In the material below, some lines carry "Augmentation". Copy each such line.

═══ INFORMATION PROVIDED

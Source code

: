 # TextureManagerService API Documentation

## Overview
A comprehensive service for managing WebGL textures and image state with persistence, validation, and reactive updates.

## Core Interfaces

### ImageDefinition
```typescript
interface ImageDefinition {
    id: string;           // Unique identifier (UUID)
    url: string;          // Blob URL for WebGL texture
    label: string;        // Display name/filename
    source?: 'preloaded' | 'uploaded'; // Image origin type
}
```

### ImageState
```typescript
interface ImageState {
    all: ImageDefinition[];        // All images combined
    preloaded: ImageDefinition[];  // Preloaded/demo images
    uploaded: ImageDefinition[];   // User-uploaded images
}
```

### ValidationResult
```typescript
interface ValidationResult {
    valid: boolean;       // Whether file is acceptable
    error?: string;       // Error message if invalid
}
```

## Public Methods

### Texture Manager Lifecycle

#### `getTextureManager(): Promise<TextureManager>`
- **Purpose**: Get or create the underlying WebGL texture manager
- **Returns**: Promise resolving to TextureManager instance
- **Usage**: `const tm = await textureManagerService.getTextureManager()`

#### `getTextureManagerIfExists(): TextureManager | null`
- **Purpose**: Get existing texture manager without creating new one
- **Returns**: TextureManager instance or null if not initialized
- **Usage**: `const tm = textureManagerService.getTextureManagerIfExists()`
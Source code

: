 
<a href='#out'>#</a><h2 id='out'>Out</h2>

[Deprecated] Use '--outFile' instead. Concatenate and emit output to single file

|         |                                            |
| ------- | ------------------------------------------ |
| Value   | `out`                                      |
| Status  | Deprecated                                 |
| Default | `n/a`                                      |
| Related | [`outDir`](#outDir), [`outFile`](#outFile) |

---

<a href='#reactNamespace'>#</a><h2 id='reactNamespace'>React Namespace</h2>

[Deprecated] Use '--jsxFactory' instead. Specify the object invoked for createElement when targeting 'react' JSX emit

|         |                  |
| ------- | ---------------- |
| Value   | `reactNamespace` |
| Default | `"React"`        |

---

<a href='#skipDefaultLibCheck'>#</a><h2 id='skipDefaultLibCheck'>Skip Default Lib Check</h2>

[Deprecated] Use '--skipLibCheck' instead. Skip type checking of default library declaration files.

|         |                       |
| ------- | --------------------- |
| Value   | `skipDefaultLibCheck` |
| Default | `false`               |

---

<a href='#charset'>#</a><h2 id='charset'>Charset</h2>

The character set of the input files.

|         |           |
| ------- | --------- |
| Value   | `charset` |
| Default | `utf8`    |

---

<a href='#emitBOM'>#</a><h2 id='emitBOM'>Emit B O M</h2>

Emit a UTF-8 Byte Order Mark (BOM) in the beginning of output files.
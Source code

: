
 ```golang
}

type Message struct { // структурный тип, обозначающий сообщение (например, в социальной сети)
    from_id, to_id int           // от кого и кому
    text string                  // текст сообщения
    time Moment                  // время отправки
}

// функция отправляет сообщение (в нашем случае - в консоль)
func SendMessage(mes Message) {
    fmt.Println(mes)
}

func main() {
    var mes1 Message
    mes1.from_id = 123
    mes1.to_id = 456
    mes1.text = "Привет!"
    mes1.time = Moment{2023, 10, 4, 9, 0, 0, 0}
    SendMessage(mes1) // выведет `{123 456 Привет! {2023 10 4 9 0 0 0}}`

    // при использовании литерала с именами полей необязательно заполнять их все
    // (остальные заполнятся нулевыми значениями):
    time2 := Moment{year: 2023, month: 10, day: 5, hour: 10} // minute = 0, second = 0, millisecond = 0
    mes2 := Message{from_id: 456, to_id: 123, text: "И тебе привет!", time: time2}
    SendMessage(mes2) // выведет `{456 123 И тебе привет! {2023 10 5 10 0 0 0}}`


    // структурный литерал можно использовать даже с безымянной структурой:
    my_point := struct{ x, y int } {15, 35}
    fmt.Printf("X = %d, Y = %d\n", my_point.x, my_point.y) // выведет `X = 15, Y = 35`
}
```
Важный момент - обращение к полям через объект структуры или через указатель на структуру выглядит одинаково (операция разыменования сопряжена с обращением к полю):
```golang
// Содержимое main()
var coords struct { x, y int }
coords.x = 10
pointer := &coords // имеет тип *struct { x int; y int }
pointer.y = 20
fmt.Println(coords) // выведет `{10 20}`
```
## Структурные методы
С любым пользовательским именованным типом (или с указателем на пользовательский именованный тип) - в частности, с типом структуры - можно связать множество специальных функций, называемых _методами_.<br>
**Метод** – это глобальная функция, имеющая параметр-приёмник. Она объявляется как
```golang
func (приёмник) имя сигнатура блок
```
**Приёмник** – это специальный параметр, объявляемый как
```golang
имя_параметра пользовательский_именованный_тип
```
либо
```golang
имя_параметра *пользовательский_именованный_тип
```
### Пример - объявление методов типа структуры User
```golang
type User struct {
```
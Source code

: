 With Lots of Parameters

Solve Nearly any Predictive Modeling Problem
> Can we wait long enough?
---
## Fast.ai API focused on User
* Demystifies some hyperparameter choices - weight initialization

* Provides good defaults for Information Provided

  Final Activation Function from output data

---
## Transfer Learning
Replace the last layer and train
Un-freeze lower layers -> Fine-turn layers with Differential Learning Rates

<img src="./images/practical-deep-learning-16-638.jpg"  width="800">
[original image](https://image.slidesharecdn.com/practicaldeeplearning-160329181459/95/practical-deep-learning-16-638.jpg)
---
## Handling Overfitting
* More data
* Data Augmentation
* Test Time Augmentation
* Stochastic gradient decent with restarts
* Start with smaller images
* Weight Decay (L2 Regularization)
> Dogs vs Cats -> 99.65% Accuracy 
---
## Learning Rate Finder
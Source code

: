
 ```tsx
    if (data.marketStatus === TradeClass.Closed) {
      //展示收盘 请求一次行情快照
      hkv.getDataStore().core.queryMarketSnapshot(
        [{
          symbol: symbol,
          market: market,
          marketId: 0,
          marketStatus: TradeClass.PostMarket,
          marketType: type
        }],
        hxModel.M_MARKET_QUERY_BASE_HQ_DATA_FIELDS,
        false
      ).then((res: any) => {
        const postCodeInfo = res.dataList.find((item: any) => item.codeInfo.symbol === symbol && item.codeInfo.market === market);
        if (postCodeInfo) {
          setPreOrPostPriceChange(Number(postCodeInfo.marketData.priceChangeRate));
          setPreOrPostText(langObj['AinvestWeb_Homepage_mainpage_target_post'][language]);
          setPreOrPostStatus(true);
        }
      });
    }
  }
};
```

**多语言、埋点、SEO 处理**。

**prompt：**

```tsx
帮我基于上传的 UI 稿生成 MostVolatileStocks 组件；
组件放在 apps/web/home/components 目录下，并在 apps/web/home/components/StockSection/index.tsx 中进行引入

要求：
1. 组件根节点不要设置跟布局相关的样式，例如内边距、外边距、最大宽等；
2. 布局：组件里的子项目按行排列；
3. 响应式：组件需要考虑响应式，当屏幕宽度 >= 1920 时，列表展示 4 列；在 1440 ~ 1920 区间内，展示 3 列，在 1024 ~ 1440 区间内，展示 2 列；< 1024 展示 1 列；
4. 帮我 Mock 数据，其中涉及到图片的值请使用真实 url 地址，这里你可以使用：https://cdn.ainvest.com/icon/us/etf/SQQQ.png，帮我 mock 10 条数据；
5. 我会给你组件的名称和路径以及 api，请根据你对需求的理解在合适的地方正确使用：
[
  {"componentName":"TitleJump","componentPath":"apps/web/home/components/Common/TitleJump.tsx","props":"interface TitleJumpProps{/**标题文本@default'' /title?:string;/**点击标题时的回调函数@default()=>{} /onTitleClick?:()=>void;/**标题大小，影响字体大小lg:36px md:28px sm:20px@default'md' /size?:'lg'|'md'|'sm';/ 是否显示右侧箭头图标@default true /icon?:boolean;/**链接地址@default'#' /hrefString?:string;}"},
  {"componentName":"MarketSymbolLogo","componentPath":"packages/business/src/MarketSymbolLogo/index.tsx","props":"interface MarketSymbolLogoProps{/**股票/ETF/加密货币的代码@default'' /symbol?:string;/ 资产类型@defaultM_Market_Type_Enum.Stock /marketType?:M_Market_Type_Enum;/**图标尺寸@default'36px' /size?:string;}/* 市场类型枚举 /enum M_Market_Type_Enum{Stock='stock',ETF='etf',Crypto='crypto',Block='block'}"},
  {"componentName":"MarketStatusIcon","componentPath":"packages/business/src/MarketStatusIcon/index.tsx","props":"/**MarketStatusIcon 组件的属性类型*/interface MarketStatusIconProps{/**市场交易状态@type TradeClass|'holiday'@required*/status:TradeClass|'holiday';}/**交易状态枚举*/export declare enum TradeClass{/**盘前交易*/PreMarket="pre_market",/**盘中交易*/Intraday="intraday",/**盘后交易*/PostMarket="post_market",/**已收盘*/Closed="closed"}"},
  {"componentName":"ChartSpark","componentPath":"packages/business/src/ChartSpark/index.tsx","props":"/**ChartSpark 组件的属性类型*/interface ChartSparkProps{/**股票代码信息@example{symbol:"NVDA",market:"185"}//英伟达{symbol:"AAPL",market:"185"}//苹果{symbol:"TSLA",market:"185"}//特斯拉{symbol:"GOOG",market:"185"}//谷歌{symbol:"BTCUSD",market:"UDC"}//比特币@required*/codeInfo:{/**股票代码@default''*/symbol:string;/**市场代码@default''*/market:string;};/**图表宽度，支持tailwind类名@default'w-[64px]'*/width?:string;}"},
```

══════

**ANSWER TO THE EXERCISE**.
* Data Augmentation
* Test Time Augmentation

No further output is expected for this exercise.